(Dataset entries)

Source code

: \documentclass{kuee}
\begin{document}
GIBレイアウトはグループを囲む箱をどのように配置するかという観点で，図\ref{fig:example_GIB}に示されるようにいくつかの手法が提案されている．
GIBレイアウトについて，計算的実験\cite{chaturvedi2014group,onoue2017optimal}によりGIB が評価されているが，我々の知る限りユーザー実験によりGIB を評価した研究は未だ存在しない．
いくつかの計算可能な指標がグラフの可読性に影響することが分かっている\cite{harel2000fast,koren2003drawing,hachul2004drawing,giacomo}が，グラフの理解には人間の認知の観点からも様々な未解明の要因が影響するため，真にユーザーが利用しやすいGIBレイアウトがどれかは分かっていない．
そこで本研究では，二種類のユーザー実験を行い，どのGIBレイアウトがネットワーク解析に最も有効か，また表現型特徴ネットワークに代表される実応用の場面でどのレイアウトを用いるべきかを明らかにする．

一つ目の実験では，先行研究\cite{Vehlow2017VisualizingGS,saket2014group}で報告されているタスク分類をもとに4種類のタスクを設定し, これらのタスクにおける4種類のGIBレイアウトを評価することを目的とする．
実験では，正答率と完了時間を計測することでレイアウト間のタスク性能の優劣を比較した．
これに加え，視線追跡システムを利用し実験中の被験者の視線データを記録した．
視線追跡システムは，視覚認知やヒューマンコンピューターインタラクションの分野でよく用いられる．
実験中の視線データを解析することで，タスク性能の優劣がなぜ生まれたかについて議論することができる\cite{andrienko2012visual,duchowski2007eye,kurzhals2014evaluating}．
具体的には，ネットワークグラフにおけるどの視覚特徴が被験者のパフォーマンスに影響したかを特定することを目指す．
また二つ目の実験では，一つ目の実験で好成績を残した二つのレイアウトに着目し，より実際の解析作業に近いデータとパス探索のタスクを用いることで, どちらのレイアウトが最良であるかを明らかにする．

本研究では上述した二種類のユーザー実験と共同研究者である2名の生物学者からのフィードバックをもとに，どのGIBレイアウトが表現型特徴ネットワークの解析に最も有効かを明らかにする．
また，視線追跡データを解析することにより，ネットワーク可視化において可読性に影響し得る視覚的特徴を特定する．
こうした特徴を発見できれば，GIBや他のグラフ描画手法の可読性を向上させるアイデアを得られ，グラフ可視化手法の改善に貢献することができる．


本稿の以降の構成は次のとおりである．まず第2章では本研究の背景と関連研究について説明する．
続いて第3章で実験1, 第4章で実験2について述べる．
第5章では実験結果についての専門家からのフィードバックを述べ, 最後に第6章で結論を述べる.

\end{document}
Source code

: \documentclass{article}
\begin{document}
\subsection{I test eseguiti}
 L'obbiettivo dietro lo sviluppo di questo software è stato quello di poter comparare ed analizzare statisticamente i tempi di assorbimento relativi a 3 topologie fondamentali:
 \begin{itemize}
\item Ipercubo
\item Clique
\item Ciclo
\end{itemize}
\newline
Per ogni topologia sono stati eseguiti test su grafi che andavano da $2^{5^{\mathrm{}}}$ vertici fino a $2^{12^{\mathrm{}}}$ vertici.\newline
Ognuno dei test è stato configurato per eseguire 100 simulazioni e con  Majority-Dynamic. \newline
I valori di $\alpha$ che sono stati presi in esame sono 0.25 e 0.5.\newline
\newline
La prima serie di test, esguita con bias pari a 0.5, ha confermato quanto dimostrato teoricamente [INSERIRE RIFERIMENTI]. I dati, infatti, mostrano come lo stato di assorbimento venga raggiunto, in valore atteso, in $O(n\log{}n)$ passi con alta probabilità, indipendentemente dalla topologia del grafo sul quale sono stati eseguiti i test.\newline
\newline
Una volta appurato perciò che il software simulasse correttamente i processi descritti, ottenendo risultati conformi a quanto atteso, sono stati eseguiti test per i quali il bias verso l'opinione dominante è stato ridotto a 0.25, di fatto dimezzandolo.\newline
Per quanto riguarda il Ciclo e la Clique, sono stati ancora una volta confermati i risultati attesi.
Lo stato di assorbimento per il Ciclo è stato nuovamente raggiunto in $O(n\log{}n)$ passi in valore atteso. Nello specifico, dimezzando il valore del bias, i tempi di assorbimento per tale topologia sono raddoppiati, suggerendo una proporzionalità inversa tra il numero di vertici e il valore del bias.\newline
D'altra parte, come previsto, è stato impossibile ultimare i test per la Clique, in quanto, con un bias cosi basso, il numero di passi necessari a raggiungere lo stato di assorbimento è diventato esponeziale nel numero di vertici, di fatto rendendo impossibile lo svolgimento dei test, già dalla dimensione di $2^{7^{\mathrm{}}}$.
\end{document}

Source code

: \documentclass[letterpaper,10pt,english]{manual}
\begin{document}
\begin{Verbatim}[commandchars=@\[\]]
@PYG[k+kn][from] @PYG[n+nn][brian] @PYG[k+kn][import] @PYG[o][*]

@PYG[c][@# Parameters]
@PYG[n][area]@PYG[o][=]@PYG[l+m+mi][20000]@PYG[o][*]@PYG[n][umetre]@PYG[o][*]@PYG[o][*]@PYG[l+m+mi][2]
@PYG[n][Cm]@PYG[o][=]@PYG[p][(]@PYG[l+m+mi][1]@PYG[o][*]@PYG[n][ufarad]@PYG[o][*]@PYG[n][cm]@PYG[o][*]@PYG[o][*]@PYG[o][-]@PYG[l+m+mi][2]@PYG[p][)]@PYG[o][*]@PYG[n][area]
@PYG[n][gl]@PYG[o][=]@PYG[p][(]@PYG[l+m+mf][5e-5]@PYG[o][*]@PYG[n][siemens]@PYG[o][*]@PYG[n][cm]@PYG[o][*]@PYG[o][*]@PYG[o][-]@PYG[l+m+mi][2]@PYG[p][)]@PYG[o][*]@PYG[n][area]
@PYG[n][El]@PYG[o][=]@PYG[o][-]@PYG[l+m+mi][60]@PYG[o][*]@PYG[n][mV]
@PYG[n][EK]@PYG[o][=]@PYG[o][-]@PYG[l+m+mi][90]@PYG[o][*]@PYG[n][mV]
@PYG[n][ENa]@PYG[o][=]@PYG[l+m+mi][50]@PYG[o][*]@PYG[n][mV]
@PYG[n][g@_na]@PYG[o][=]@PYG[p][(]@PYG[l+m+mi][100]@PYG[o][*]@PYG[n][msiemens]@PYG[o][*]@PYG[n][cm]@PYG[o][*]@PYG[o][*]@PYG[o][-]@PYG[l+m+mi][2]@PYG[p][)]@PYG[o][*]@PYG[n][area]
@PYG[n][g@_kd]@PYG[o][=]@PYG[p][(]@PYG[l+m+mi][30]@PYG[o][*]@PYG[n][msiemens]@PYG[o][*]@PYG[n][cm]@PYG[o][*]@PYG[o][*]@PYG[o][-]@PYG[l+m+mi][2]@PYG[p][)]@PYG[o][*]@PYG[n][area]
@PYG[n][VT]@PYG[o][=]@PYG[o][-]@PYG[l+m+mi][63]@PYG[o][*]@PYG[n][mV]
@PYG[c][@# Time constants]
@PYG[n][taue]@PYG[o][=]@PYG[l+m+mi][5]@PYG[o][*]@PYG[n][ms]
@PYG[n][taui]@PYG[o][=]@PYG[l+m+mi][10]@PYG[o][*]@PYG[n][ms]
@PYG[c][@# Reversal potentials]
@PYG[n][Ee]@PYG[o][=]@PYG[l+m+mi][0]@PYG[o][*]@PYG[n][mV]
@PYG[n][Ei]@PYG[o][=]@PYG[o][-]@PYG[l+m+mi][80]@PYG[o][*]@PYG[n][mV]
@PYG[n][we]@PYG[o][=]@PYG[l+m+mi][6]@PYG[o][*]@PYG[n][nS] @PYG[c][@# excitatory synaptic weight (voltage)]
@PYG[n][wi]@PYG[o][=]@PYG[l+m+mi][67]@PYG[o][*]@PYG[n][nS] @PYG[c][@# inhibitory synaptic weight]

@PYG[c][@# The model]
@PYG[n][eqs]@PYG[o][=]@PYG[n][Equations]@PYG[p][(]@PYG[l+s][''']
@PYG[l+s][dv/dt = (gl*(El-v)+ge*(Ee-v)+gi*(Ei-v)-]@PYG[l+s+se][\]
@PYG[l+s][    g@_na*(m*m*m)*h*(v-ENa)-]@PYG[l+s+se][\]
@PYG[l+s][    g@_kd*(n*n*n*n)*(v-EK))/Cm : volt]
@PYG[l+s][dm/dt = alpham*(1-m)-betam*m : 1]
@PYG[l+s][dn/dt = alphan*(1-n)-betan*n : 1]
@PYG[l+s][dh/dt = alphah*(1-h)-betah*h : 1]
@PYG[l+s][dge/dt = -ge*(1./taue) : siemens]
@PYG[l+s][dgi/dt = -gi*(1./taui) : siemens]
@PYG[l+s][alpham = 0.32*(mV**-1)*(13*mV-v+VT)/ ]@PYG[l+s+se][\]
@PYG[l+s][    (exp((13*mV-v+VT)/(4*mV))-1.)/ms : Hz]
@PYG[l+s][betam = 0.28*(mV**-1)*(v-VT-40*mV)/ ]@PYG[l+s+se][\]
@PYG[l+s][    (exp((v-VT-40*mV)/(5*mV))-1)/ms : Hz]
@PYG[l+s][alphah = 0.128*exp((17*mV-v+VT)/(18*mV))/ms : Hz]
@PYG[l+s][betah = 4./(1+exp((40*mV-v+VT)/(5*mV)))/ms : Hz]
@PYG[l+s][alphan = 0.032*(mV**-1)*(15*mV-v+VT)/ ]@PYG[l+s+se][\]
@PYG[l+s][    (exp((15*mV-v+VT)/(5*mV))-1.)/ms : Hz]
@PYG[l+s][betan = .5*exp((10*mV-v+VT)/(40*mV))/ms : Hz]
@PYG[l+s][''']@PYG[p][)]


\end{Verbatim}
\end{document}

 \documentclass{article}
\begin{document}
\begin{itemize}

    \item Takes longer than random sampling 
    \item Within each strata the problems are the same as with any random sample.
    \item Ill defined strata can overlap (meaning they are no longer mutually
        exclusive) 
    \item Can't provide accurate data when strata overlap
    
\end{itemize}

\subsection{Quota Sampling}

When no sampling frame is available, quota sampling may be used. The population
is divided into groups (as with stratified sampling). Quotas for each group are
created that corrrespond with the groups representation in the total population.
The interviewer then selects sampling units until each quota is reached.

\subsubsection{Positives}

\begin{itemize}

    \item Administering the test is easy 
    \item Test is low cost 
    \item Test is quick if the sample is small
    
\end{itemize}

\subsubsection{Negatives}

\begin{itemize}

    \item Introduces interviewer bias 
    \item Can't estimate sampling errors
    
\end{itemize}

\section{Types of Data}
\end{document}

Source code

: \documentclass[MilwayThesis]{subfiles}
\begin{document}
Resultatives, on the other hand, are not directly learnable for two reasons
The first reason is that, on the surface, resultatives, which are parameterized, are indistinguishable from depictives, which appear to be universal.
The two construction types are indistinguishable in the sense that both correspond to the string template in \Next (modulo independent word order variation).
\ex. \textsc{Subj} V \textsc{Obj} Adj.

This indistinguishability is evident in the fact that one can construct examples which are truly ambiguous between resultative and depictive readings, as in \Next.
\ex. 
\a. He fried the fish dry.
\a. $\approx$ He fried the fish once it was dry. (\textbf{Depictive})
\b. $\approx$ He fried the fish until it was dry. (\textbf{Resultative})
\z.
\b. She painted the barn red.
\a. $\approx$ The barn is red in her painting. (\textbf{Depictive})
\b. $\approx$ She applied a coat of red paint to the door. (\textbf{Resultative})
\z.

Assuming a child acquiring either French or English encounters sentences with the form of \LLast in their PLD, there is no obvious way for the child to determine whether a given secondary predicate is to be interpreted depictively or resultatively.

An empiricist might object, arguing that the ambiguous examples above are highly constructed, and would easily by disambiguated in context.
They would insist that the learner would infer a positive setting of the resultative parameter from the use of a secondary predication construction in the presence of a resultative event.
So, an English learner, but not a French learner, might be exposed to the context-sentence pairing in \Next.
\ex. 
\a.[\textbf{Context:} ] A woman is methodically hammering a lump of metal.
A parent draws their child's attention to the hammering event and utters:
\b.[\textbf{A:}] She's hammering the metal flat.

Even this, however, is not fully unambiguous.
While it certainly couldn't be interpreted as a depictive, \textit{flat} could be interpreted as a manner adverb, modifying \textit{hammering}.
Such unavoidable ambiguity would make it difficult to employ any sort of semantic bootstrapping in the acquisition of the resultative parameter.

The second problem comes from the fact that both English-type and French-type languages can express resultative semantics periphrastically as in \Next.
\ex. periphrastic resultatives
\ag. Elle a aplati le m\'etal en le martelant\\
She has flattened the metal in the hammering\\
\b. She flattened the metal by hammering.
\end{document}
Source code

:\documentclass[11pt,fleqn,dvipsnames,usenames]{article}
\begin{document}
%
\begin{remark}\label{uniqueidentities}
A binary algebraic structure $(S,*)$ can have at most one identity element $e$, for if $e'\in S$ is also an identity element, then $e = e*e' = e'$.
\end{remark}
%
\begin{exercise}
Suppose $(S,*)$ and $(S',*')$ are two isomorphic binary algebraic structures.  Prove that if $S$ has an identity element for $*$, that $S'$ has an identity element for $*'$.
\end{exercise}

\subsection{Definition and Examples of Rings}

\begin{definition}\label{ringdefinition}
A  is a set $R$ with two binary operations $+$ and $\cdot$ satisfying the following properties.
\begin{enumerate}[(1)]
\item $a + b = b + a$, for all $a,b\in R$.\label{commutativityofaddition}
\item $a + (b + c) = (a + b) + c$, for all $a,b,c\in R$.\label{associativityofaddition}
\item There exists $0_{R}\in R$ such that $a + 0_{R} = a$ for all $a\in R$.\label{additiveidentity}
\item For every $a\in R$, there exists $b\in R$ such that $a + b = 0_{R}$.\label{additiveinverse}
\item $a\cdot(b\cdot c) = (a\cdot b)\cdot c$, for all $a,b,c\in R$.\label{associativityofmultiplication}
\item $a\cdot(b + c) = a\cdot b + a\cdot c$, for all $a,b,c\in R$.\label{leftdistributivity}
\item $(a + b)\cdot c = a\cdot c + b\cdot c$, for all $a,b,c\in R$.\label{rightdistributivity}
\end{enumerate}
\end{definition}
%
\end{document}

** What you are asked to do **
Your answer must be a single number: the count of lines above that hold the word "betam".

** Result for this task **
2